HOW TO COMPLETE THIS TASK: Determine how many lines below contain the word "widget", then state only that figure.
─── DATA SHOWN
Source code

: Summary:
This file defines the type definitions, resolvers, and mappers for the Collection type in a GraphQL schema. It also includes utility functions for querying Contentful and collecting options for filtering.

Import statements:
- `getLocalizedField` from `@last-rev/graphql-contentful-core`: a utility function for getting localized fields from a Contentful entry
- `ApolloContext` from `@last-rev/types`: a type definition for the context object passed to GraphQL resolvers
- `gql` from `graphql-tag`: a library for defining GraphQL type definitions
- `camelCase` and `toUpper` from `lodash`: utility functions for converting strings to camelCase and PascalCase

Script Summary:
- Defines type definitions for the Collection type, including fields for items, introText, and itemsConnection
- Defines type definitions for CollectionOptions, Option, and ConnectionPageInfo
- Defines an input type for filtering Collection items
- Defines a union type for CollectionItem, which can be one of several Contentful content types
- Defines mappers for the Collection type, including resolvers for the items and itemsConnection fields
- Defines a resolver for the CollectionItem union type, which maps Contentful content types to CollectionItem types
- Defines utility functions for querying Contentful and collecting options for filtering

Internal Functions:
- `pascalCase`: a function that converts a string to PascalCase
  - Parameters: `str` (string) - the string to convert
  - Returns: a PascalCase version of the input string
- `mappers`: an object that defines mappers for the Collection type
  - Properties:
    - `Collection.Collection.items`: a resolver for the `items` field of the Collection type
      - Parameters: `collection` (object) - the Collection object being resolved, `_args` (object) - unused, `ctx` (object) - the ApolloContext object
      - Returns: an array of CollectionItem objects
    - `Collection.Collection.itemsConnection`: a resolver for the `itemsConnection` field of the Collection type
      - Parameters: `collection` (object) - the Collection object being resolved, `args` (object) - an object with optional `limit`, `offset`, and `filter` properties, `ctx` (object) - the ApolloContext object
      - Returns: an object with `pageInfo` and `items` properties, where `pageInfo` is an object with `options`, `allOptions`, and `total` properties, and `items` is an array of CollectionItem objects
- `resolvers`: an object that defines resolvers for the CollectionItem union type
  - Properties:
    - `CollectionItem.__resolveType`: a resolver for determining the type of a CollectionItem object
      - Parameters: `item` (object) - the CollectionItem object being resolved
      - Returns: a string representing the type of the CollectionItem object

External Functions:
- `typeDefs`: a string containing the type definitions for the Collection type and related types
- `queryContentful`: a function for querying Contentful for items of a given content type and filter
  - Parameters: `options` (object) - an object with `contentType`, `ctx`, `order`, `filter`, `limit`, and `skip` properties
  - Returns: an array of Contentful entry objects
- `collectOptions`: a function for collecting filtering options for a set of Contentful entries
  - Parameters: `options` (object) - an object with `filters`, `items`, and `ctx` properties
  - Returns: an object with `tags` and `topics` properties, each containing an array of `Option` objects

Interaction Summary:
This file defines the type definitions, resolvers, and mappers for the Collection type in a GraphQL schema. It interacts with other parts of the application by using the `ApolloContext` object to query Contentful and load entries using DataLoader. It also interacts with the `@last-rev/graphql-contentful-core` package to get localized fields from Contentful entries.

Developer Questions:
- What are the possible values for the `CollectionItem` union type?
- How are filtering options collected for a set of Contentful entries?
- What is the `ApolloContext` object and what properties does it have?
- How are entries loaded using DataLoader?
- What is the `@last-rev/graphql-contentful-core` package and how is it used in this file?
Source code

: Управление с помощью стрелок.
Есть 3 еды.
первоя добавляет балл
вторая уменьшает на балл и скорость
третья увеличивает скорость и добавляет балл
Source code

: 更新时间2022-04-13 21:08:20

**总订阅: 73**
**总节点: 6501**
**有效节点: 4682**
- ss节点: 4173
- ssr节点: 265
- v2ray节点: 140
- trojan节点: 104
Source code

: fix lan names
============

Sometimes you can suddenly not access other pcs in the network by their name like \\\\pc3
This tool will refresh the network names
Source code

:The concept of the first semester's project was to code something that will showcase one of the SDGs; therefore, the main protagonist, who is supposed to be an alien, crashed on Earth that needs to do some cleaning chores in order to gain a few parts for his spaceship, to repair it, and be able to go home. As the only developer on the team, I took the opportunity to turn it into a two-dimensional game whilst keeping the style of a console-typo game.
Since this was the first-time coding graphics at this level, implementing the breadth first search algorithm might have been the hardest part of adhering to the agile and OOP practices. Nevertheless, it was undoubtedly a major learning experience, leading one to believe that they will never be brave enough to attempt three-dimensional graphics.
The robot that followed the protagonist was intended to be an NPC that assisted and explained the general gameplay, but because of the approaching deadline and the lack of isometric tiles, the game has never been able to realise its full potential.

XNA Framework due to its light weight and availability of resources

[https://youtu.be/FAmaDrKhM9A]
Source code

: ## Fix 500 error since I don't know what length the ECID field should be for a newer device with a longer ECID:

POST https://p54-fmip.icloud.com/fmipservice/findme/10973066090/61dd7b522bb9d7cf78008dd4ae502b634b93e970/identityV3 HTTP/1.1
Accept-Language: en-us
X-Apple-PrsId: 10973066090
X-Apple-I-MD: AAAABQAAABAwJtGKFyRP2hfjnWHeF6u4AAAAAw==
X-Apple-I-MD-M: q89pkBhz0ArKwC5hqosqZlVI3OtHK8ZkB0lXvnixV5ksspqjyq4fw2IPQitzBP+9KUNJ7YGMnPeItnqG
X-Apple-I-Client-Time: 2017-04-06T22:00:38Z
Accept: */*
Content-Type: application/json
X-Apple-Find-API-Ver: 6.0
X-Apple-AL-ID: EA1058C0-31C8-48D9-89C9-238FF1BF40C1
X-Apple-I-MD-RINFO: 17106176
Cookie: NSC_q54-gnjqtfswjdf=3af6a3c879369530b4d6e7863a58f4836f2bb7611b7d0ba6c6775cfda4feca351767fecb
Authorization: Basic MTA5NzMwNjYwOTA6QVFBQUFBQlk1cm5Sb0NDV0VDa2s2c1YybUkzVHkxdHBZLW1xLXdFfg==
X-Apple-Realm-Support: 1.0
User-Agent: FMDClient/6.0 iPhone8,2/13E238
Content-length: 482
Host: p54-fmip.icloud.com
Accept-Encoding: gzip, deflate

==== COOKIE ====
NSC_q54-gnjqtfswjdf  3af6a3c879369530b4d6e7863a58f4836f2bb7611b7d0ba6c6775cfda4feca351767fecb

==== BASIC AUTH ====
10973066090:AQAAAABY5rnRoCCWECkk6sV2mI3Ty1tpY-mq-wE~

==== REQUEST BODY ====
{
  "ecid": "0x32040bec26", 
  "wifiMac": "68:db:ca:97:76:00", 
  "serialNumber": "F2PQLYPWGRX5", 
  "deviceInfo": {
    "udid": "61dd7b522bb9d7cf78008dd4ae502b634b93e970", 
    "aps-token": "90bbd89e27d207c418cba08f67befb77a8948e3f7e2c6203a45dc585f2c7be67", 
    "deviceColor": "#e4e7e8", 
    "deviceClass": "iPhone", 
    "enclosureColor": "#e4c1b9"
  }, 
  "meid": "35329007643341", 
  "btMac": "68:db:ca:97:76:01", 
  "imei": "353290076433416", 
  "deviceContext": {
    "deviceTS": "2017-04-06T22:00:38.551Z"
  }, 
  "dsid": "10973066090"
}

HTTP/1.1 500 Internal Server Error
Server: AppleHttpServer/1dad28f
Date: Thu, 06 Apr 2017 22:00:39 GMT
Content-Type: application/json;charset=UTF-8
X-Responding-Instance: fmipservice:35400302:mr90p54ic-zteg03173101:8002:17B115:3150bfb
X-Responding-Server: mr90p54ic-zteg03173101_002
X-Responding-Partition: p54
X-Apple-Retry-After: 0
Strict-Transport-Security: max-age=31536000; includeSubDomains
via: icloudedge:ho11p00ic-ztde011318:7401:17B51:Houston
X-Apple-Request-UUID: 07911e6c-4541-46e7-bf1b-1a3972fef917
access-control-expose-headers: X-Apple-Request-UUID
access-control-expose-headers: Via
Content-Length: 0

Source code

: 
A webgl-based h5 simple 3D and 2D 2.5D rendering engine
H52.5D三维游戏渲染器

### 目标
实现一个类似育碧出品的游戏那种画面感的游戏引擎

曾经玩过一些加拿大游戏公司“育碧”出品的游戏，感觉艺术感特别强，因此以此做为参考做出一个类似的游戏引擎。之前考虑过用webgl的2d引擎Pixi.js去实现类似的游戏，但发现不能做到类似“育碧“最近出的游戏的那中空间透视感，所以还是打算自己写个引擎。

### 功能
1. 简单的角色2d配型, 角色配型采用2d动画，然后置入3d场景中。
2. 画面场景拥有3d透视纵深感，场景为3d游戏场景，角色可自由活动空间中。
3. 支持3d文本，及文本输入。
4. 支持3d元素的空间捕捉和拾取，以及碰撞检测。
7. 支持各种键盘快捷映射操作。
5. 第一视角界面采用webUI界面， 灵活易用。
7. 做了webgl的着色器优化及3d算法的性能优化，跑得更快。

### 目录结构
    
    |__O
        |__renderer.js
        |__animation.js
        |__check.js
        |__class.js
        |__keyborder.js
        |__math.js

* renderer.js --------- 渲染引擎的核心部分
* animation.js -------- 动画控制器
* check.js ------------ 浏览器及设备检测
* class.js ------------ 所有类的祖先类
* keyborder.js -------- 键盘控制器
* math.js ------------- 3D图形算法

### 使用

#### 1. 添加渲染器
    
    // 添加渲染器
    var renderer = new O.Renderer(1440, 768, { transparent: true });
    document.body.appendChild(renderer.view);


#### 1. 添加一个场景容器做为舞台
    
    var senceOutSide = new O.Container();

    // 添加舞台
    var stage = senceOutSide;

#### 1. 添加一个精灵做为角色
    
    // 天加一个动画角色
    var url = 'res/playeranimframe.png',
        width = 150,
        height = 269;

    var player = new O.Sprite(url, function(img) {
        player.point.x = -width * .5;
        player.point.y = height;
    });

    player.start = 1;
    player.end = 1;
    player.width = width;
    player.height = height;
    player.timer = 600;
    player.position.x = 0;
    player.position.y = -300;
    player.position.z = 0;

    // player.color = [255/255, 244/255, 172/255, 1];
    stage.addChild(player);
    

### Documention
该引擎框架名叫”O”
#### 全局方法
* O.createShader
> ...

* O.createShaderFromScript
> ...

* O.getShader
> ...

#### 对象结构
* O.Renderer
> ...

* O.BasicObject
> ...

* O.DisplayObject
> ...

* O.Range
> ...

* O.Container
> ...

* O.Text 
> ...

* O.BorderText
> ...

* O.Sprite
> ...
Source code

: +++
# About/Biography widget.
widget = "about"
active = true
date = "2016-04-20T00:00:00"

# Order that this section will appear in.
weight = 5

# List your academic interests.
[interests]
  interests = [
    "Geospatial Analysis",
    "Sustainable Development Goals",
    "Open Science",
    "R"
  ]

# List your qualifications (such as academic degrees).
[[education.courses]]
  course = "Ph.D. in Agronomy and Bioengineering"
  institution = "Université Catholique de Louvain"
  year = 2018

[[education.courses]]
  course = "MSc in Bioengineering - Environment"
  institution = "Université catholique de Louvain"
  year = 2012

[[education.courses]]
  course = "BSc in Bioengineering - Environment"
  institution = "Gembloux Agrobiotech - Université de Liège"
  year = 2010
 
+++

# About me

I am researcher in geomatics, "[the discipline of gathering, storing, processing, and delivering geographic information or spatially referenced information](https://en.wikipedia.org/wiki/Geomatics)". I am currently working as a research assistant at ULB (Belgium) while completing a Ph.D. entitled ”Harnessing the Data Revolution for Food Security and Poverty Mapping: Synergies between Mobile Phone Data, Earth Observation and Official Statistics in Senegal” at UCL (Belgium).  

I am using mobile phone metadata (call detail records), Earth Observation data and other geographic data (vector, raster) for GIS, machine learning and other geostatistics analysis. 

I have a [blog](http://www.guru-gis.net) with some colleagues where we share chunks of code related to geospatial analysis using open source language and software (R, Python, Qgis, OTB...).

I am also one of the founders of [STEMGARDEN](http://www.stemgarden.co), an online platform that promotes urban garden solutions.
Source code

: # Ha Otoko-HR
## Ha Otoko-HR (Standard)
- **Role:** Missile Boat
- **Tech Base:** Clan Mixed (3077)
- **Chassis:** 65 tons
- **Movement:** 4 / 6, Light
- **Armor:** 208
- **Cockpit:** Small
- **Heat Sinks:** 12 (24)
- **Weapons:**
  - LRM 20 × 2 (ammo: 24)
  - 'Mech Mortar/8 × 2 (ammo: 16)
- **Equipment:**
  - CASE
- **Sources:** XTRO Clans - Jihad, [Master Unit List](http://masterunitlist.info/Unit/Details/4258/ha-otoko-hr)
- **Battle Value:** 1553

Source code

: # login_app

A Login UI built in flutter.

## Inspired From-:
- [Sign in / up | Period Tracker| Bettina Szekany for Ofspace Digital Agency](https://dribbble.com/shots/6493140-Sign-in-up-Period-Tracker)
──────
TASK ANSWER: 2